As it turns out, we can actually achieve an integer-valued 2-commodity flow if we additionally assume that the capacity function \(c\) satisfies
\begin{equation*}
\sum_{v\in V(G)}c(u,v) = \begin{cases} q_1 \amp \text{if }u\in \{s_1,t_1\}, \\ q_2 \amp \text{if }u\in \{s_2,t_2\},\\ 0\bmod 2 \amp\text{ otherwise}.
\end{cases}
\end{equation*}
If we think of each edge \(uv\) being replaced by \(c(u,v)\) copies, then this is precisely the condition that characterizes the connected graphs which have Eulerian tours. So, let us say that a capacity function with this property is Eulerian.
Theorem 3.7.3. Rothschild and Whinston.
For an instance of the 2-commodity flow problem with Eulerian capacity function and integer-valued capacities and quotas, there exists an integer-valued multicommodity flow \((f_1,f_2)\) if and only if (3.7.1) is satisfied.

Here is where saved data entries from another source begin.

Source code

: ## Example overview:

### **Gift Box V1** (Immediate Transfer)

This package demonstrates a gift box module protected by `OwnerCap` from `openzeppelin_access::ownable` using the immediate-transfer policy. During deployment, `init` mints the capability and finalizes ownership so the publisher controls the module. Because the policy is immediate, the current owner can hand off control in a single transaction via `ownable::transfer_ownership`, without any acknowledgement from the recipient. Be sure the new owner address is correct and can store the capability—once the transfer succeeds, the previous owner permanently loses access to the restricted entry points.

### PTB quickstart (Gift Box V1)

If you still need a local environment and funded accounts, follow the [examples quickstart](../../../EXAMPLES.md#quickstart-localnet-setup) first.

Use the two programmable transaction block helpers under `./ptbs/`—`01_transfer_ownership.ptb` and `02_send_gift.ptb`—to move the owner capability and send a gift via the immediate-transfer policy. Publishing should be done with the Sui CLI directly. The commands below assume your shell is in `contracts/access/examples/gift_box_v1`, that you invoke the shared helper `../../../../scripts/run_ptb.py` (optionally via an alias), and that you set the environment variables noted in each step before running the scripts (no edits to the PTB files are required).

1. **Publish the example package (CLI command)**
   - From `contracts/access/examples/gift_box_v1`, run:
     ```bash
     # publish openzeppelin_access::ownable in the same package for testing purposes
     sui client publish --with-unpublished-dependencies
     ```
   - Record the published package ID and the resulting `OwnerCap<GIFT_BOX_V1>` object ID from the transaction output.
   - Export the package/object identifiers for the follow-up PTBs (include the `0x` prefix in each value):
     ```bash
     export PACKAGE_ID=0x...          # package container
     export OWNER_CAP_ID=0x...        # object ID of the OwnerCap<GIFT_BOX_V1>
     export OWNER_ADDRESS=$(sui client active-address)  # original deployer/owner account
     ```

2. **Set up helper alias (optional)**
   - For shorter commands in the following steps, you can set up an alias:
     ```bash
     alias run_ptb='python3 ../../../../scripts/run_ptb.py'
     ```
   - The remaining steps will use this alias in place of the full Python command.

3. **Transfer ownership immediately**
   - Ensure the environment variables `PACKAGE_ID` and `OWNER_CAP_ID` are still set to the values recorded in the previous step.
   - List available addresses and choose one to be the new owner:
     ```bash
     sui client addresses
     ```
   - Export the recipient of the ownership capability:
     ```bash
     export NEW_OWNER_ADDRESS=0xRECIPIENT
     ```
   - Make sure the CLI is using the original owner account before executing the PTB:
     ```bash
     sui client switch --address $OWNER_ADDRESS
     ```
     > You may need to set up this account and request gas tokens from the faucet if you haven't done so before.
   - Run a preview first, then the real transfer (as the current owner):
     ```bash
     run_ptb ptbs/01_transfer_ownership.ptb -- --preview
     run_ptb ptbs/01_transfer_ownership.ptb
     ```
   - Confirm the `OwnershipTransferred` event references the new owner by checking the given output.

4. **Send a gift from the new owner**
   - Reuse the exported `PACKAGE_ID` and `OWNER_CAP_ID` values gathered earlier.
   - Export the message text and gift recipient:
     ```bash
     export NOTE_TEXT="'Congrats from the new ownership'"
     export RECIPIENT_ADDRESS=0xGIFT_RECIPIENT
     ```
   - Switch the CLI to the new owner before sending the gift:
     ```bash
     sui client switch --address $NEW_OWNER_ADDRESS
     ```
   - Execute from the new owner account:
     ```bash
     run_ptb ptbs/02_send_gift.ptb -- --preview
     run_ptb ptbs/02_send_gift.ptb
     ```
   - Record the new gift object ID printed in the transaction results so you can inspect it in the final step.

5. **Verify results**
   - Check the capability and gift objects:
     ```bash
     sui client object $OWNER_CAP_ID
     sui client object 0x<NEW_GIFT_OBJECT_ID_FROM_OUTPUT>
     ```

Moreover, such a multicommodity flow can be found in polynomial time.Proof.
Find the flows \(g\) and \(h\) as in the proof of Theorem 3.7.2. We claim that we can always find \(g\) and \(h\) so that they additionally satisfy \(g(u,v)\equiv h(u,v)\equiv c(u,v)\bmod 2\) for all \(uv\in E(G)\text{.}\) If we can do this, then, by defining \(f_1\) and \(f_2\) as in Theorem 3.7.2, we will actually obtain integer-valued flows.

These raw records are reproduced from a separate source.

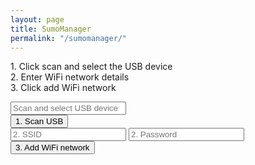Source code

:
 ```yaml
---
layout: page
title: SumoManager
permalink: "/sumomanager/"
---
```


<span>1. Click scan and select the USB device</span>
<br>
<span>2. Enter WiFi network details</span>
<br>
<span>3. Click add WiFi network</span>
<br>

<input type="text" placeholder="Scan and select USB device" id="device" readonly>
<br>
<button type="button" id="device-scan">1. Scan USB</button>
<br>
<input type="text" placeholder="2. SSID" id="ssid">
<input type="password" placeholder="2. Password" id="password">
<br>
<button type="button" id="add-wifi-button">3. Add WiFi network</button>

<script>
  let button = document.getElementById('device-scan');
  button.addEventListener('click', async () => {
    navigator.usb.requestDevice({ filters: [{ vendorId: 0x10C4 }] }).then(selectedDevice => {
      document.getElementById('device').value = selectedDevice.productName;
    });
  });
</script>
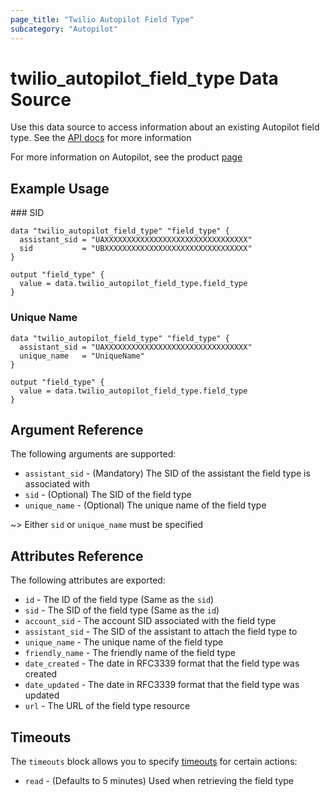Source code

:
 ```yaml
---
page_title: "Twilio Autopilot Field Type"
subcategory: "Autopilot"
---
```


# twilio_autopilot_field_type Data Source

Use this data source to access information about an existing Autopilot field type. See the [API docs](https://www.twilio.com/docs/autopilot/api/field-type) for more information

For more information on Autopilot, see the product [page](https://www.twilio.com/autopilot)

## Example Usage

### SID

```hcl
data "twilio_autopilot_field_type" "field_type" {
  assistant_sid = "UAXXXXXXXXXXXXXXXXXXXXXXXXXXXXXXXX"
  sid           = "UBXXXXXXXXXXXXXXXXXXXXXXXXXXXXXXXX"
}

output "field_type" {
  value = data.twilio_autopilot_field_type.field_type
}
```

### Unique Name

```hcl
data "twilio_autopilot_field_type" "field_type" {
  assistant_sid = "UAXXXXXXXXXXXXXXXXXXXXXXXXXXXXXXXX"
  unique_name   = "UniqueName"
}

output "field_type" {
  value = data.twilio_autopilot_field_type.field_type
}
```

## Argument Reference

The following arguments are supported:

- `assistant_sid` - (Mandatory) The SID of the assistant the field type is associated with
- `sid` - (Optional) The SID of the field type
- `unique_name` - (Optional) The unique name of the field type

~> Either `sid` or `unique_name` must be specified

## Attributes Reference

The following attributes are exported:

- `id` - The ID of the field type (Same as the `sid`)
- `sid` - The SID of the field type (Same as the `id`)
- `account_sid` - The account SID associated with the field type
- `assistant_sid` - The SID of the assistant to attach the field type to
- `unique_name` - The unique name of the field type
- `friendly_name` - The friendly name of the field type
- `date_created` - The date in RFC3339 format that the field type was created
- `date_updated` - The date in RFC3339 format that the field type was updated
- `url` - The URL of the field type resource

## Timeouts

The `timeouts` block allows you to specify [timeouts](https://www.terraform.io/docs/configuration/resources.html#timeouts) for certain actions:

- `read` - (Defaults to 5 minutes) Used when retrieving the field type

To this end, let \(X\) be the set of all edges \(uv\) of \(G\) such that \(g(u,v)\not\equiv c(u,v)\bmod 2\text{.}\) For each vertex \(u\text{,}\) let \(d_X(u)\) be the number of edges of \(X\) incident with \(u\text{.}\) Then \(d_X(u)\) is the sum of \(g(u,v)-c(u,v)\) reduced modulo \(2\) over all \(v\in V(G)\text{.}\) Thus,
\begin{equation*}
d_X(u)\equiv\sum_{v\in V(G)}\left(g(u,v)-c(u,v)\right)\bmod 2.
\end{equation*}
If \(u\in\{s_1,s_2,t_1,t_2\}\text{,}\) then the right side is zero by the fact that \(g\) came from a flow of value \(q_1+q_2\) from \(s\) to \(t\) and the fact that the sum of capacities of arcs incident with \(u\) is \(q_1\) or \(q_2\) (whichever is appropriate). For other vertices \(u\text{,}\) the right side is \(0\bmod 2\) due to the fact that \(g\) satisfies the flow condition and \(c\) is Eulerian. So, \(d_X(u)\) is even for every vertex \(u\text{.}\) If \(X\neq \emptyset\text{,}\) then there exists a cycle in \((V(G),X)\text{.}\) We can then follow along this cycle and increase the flow value on each edge by \(1\text{.}\) Since \(g\) originally respected the capacity function and \(g(u,v)\neq c(u,v)\) for every edge on this cycle, the new flow respects the capacity function. We can repeat this until \(X=\emptyset\text{.}\) The function \(h\) can be dealt with similarly.